Records to process >>
####################

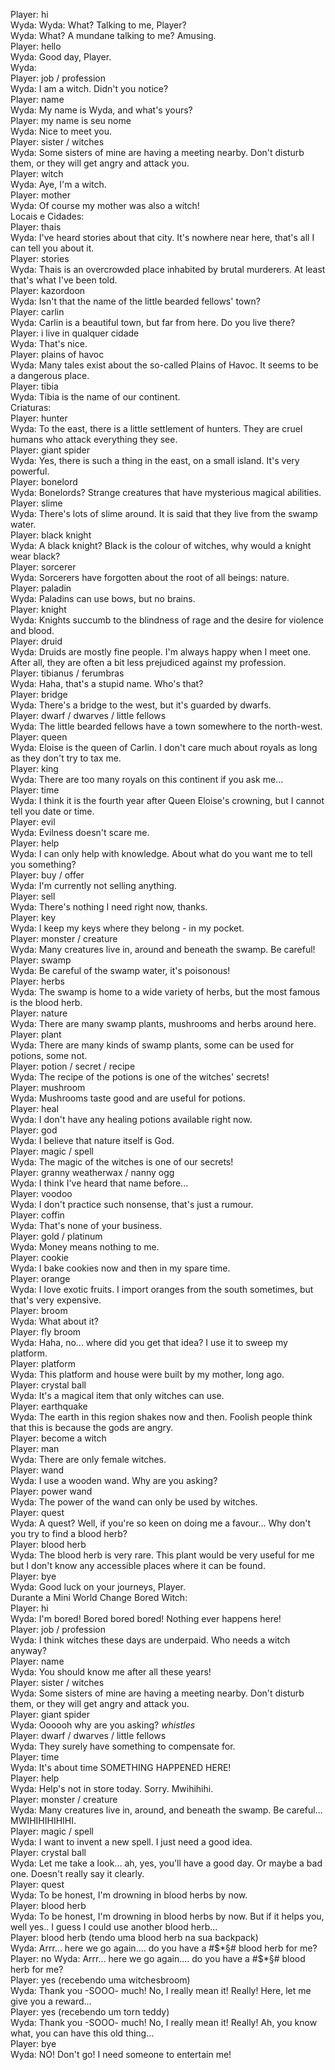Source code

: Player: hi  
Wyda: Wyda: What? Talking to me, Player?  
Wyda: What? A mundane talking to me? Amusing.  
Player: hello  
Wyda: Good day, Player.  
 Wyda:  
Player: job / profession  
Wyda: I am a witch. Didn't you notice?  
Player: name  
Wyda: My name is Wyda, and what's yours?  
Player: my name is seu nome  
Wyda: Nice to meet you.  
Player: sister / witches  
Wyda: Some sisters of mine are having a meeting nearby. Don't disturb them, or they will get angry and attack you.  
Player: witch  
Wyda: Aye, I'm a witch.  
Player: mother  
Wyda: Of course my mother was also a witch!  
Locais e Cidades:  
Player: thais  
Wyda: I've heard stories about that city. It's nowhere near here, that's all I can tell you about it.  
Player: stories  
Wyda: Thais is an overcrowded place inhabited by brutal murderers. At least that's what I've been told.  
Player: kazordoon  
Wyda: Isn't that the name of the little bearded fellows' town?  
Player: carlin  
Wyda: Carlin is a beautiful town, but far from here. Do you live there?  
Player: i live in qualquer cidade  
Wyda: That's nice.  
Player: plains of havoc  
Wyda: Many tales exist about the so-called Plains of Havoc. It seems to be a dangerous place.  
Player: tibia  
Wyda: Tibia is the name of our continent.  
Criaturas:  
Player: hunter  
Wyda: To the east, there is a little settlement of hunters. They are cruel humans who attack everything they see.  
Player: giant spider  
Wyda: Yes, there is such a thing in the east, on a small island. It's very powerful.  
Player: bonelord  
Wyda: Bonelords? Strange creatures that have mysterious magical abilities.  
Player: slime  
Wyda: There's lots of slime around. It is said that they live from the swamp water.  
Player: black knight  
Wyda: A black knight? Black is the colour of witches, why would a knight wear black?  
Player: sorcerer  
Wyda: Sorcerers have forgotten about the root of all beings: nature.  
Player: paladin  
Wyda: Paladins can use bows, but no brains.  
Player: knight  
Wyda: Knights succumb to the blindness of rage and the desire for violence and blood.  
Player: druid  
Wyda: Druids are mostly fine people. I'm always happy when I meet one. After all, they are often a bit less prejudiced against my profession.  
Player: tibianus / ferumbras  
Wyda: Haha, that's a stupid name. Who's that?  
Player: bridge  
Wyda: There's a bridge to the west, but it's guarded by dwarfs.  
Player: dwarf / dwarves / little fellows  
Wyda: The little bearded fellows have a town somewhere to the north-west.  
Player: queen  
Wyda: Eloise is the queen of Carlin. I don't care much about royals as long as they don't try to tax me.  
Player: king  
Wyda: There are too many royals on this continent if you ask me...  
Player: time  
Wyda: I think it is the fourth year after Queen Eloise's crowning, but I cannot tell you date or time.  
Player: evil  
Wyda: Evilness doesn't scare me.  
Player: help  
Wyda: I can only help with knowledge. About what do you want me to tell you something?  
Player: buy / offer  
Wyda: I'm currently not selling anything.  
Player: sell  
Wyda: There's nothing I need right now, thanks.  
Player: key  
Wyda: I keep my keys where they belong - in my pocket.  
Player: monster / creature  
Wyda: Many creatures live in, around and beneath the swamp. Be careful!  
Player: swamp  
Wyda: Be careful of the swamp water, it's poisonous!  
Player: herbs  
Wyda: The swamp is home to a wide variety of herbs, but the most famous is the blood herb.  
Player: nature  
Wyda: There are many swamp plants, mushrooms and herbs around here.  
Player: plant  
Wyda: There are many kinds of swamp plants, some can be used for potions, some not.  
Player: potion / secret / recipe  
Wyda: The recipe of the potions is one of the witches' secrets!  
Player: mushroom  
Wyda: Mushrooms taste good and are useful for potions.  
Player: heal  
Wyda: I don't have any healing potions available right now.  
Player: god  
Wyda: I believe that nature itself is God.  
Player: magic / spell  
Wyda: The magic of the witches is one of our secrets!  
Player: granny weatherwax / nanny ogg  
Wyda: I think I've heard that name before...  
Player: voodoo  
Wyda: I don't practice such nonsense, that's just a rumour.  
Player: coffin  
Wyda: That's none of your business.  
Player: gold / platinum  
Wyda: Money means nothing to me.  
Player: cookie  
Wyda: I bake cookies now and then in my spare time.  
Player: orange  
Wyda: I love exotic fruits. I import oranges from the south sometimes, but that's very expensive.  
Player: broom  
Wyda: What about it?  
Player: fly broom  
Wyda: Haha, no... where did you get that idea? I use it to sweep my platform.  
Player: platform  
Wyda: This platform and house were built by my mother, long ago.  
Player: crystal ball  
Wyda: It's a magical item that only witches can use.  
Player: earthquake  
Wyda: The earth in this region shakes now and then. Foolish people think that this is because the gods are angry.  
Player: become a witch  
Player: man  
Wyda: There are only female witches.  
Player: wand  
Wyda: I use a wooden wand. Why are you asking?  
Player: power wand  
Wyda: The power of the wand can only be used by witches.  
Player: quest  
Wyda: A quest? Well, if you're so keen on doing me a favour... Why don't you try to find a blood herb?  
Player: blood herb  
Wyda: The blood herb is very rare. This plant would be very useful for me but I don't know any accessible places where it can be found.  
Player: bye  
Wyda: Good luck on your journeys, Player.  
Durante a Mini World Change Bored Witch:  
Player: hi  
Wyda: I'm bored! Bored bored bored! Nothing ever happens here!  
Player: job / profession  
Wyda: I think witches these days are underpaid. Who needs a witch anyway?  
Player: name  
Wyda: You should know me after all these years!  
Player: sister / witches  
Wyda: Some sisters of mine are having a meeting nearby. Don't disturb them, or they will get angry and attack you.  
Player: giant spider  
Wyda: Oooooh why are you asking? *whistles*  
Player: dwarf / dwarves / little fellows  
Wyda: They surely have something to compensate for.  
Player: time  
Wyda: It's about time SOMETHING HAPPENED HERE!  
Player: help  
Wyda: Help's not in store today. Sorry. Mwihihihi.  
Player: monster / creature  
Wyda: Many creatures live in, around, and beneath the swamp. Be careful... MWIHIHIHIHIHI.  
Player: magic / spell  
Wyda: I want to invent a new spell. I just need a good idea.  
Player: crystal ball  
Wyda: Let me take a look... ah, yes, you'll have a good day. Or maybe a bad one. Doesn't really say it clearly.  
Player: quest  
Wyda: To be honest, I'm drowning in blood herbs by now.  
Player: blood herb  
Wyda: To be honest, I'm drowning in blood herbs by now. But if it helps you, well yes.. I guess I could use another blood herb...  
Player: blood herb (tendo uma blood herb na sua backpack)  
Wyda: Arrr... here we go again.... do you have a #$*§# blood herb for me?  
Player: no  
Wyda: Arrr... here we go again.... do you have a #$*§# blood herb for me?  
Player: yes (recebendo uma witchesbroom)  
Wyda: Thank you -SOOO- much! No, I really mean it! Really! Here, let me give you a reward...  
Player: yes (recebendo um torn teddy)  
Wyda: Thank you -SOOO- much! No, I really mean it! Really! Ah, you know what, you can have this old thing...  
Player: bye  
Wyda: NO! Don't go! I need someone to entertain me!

####################

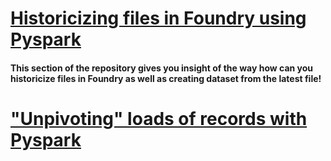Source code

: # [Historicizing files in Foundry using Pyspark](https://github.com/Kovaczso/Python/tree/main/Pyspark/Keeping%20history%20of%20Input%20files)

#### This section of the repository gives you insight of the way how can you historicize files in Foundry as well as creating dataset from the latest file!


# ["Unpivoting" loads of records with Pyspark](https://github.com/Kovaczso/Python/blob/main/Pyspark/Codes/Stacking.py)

####################

Problem requirements >> From the entries, copy every line in which the word "idea" occurs.

Output for this task >>
Wyda: Haha, no... where did you get that idea? I use it to sweep my platform.  
Wyda: I want to invent a new spell. I just need a good idea.  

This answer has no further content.